Patterns in the sand

I have regular pattern in my life where there was none before. Meds at 8am, 2pm and 8pm. And irregular pattern but pattern nonetheless. Hospital visits with their accompanying blood tests. Drink lots of water, warm up your arms, chat to the nurse to distract your veins so they don’t notice the needle coming to suck out the blood. A week later I still sport a large dark bruise on one arm from the first, failed, attempt to get blood out of me during a clinic visit.

I recently got the results of that test. Pacmans have dropped again. Bugger. I will need to be retested towards the end of the month. Four weeks after this last test. This is a pattern I could well do without.
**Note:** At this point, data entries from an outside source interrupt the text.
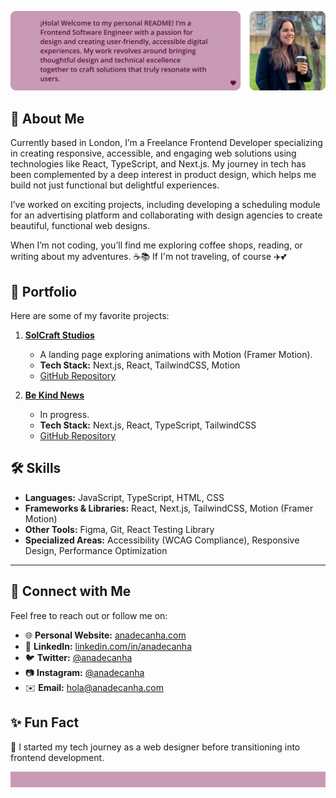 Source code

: ![Ana de Canha](/assets/message-card.png)

## 🚀 About Me

Currently based in London, I’m a Freelance Frontend Developer specializing in creating responsive, accessible, and engaging web solutions using technologies like React, TypeScript, and Next.js. My journey in tech has been complemented by a deep interest in product design, which helps me build not just functional but delightful experiences.

I’ve worked on exciting projects, including developing a scheduling module for an advertising platform and collaborating with design agencies to create beautiful, functional web designs.

When I’m not coding, you’ll find me exploring coffee shops, reading, or writing about my adventures. ☕📚 If I'm not traveling, of course ✈️💕

## 📂 Portfolio

Here are some of my favorite projects:

1. **[SolCraft Studios](https://your-deployed-site-link.com)**

   - A landing page exploring animations with Motion (Framer Motion).
   - **Tech Stack:** Next.js, React, TailwindCSS, Motion
   - [GitHub Repository](https://github.com/AnaDeCanha/solcraft-studios)

2. **[Be Kind News](--)**

   - In progress.
   - **Tech Stack:** Next.js, React, TypeScript, TailwindCSS
   - [GitHub Repository](https://github.com/AnaDeCanha)

## 🛠️ Skills

- **Languages:** JavaScript, TypeScript, HTML, CSS
- **Frameworks & Libraries:** React, Next.js, TailwindCSS, Motion (Framer Motion)
- **Other Tools:** Figma, Git, React Testing Library
- **Specialized Areas:** Accessibility (WCAG Compliance), Responsive Design, Performance Optimization

---

## 🔗 Connect with Me

Feel free to reach out or follow me on:

- 🌐 **Personal Website:** [anadecanha.com](https://www.anadecanha.com)
- 💼 **LinkedIn:** [linkedin.com/in/anadecanha](https://www.linkedin.com/in/ana-de-canha-708443125/)
- 🐦 **Twitter:** [@anadecanha](https://x.com/anadecanha)
- 📷 **Instagram:** [@anadecanha](https://www.instagram.com/anadecanha/)
- ✉️ **Email:** [hola@anadecanha.com](mailto:hola@anadecanha.com)

## ✨ Fun Fact

🎨 I started my tech journey as a web designer before transitioning into frontend development.

![Footer](/assets/notion-footer.png)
Not long after I was first diagnosed, I wanted a picture of my brain. The MRI would have allowed me to see the pattern of my lesions. I could have developed a performance piece. Dancers would have skirted round fixed white points. Nerve impulses zooming round my body, their progress stilted and confused by the myelin scarring. I don’t know the patterns. The sands seem to shift with the slightest breeze.
I used to be fine with the vagaries of my life. Never knowing what the next job would be. Where I would have to go. Recently it has been harder to deal with the irregularity. There have been late changes to jobs that were booked but now disappear in the gust of funding scarcity. Whilst there has always been unpredictability, it used to be relatively rare for a job, once booked, to disappear completely.
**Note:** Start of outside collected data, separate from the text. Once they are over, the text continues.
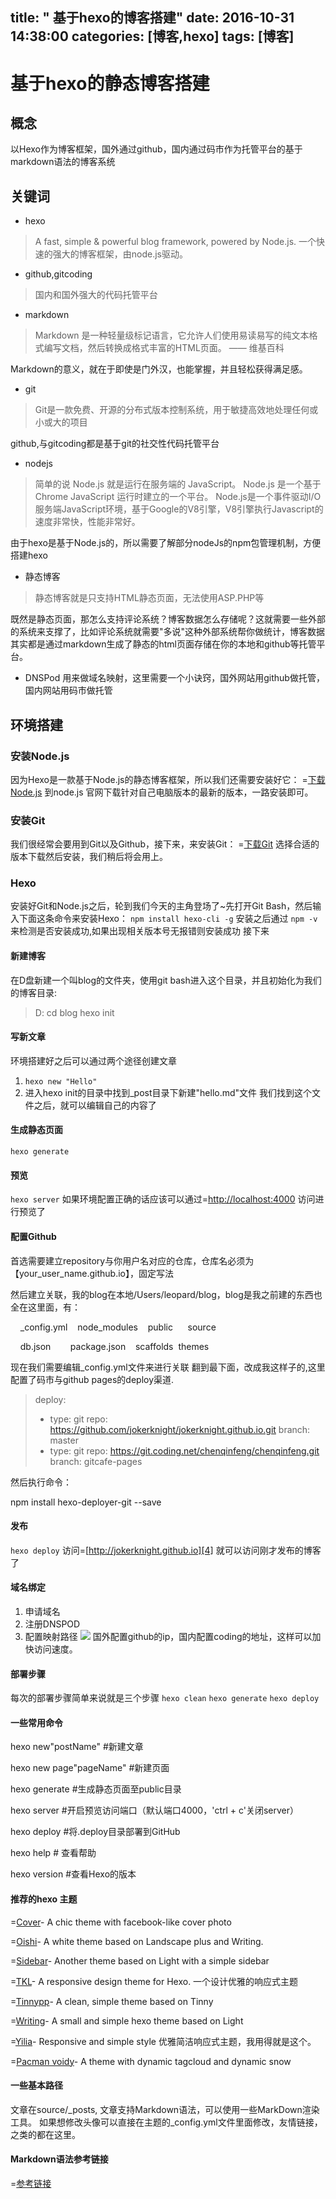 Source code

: title: " 基于hexo的博客搭建"
date: 2016-10-31 14:38:00 
categories: [博客,hexo]
tags: [博客]
---


# 基于hexo的静态博客搭建
## 概念
以Hexo作为博客框架，国外通过github，国内通过码市作为托管平台的基于markdown语法的博客系统
## 关键词
* hexo
> A fast, simple & powerful blog framework, powered by Node.js. 
> 一个快速的强大的博客框架，由node.js驱动。
* github,gitcoding
> 国内和国外强大的代码托管平台
* markdown
>Markdown 是一种轻量级标记语言，它允许人们使用易读易写的纯文本格式编写文档，然后转换成格式丰富的HTML页面。 
—— 维基百科

Markdown的意义，就在于即使是门外汉，也能掌握，并且轻松获得满足感。
* git
> Git是一款免费、开源的分布式版本控制系统，用于敏捷高效地处理任何或小或大的项目 

github,与gitcoding都是基于git的社交性代码托管平台
* nodejs
> 简单的说 Node.js 就是运行在服务端的 JavaScript。
Node.js 是一个基于Chrome JavaScript 运行时建立的一个平台。
Node.js是一个事件驱动I/O服务端JavaScript环境，基于Google的V8引擎，V8引擎执行Javascript的速度非常快，性能非常好。

由于hexo是基于Node.js的，所以需要了解部分nodeJs的npm包管理机制，方便搭建hexo
* 静态博客
> 静态博客就是只支持HTML静态页面，无法使用ASP.PHP等

既然是静态页面，那怎么支持评论系统？博客数据怎么存储呢？这就需要一些外部的系统来支撑了，比如评论系统就需要"多说"这种外部系统帮你做统计，博客数据其实都是通过markdown生成了静态的html页面存储在你的本地和github等托管平台。

* DNSPod
用来做域名映射，这里需要一个小诀窍，国外网站用github做托管，国内网站用码市做托管
## 环境搭建
### 安装Node.js 
因为Hexo是一款基于Node.js的静态博客框架，所以我们还需要安装好它：
=[下载Node.js][1]
到node.js 官网下载针对自己电脑版本的最新的版本，一路安装即可。
### 安装Git
我们很经常会要用到Git以及Github，接下来，来安装Git：
=[下载Git][2]
选择合适的版本下载然后安装，我们稍后将会用上。
### Hexo
安装好Git和Node.js之后，轮到我们今天的主角登场了~先打开Git Bash，然后输入下面这条命令来安装Hexo：
`npm install hexo-cli -g`
安装之后通过
`npm -v`
来检测是否安装成功,如果出现相关版本号无报错则安装成功
接下来
#### 新建博客
在D盘新建一个叫blog的文件夹，使用git bash进入这个目录，并且初始化为我们的博客目录:
> D:
> cd blog
> hexo init

#### 写新文章
环境搭建好之后可以通过两个途径创建文章
1. `hexo new "Hello"`
2. 进入hexo init的目录中找到_post目录下新建"hello.md"文件
我们找到这个文件之后，就可以编辑自己的内容了

#### 生成静态页面
`hexo generate`
#### 预览
`hexo server` 
如果环境配置正确的话应该可以通过=[http://localhost:4000][3] 访问进行预览了

#### 配置Github

首选需要建立repository与你用户名对应的仓库，仓库名必须为【your_user_name.github.io】，固定写法

然后建立关联，我的blog在本地/Users/leopard/blog，blog是我之前建的东西也全在这里面，有：

    _config.yml    node_modules    public      source

    db.json        package.json    scaffolds  themes

现在我们需要编辑_config.yml文件来进行关联
翻到最下面，改成我这样子的,这里配置了码市与github pages的deploy渠道.

  > deploy:
  >  - type: git
  >    repo: https://github.com/jokerknight/jokerknight.github.io.git
  >    branch: master
  >  - type: git
  >    repo: https://git.coding.net/chenqinfeng/chenqinfeng.git
  >    branch: gitcafe-pages

然后执行命令：

npm install hexo-deployer-git --save

#### 发布
`hexo deploy`
访问=[http://jokerknight.github.io][4] 就可以访问刚才发布的博客了
#### 域名绑定
1. 申请域名
2. 注册DNSPOD
3. 配置映射路径
![](http://ww3.sinaimg.cn/large/9efac112gw1f9dy76bgnjj20ok090myy.jpg)
国外配置github的ip，国内配置coding的地址，这样可以加快访问速度。
#### 部署步骤
每次的部署步骤简单来说就是三个步骤
`hexo clean`
`hexo generate`
`hexo deploy`
#### 一些常用命令
hexo new"postName" #新建文章

hexo new page"pageName" #新建页面

hexo generate #生成静态页面至public目录

hexo server #开启预览访问端口（默认端口4000，'ctrl + c'关闭server）

hexo deploy #将.deploy目录部署到GitHub

hexo help # 查看帮助

hexo version #查看Hexo的版本

#### 推荐的hexo 主题

=[Cover][5]- A chic theme with facebook-like cover photo

=[Oishi][6]- A white theme based on Landscape plus and Writing.

=[Sidebar][7]- Another theme based on Light with a simple sidebar

=[TKL][8]- A responsive design theme for Hexo. 一个设计优雅的响应式主题

=[Tinnypp][9]- A clean, simple theme based on Tinny

=[Writing][10]- A small and simple hexo theme based on Light

=[Yilia][11]- Responsive and simple style 优雅简洁响应式主题，我用得就是这个。

=[Pacman voidy][12]- A theme with dynamic tagcloud and dynamic snow

#### 一些基本路径
文章在source/_posts, 文章支持Markdown语法，可以使用一些MarkDown渲染工具。
如果想修改头像可以直接在主题的_config.yml文件里面修改，友情链接，之类的都在这里。

#### Markdown语法参考链接
=[参考链接][13]



  [1]: https://nodejs.org/en/download/
  [2]: https://git-scm.com/downloads
  [3]: http://localhost:4000
  [4]: http://jokerknight.github.io
  [5]: https://github.com/daisygao/hexo-themes-cover
  [6]: https://github.com/henryhuang/oishi
  [7]: https://github.com/hardywu/hexo-theme-sidebar
  [8]: https://github.com/SuperKieran/TKL
  [9]: https://github.com/levonlin/Tinnypp
  [10]: https://github.com/yunlzheng/hexo-themes-writing
  [11]: https://github.com/litten/hexo-theme-yilia
  [12]: https://github.com/Voidly/pacman
  [13]: http://www.appinn.com/markdown/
The patterns in the sand may shift but surely there should always be the same amount of sand there? Added to perhaps but not taken away. Whilst pondering this complication in my not-so-simple life, I remembered the beauty of sand art. At this time of year, when the shofar is sounded in the synagogue, the music in this piece is particularly apt – enjoy: http://youtu.be/U8fl3OokqWk

Thursday, 11 August 2011

Five minutes early or ten minutes late

When I refer to my late mother it seems wrong. She was never late.
My mother was a stickler for punctuality. As a consequence she was usually early for things. So was my father. I think it was at my father’s funeral though it could have been hers that the congregation was gathered waiting for the coffin. Someone joked that my mother would have been appalled (and probably left) as the funeral was running late.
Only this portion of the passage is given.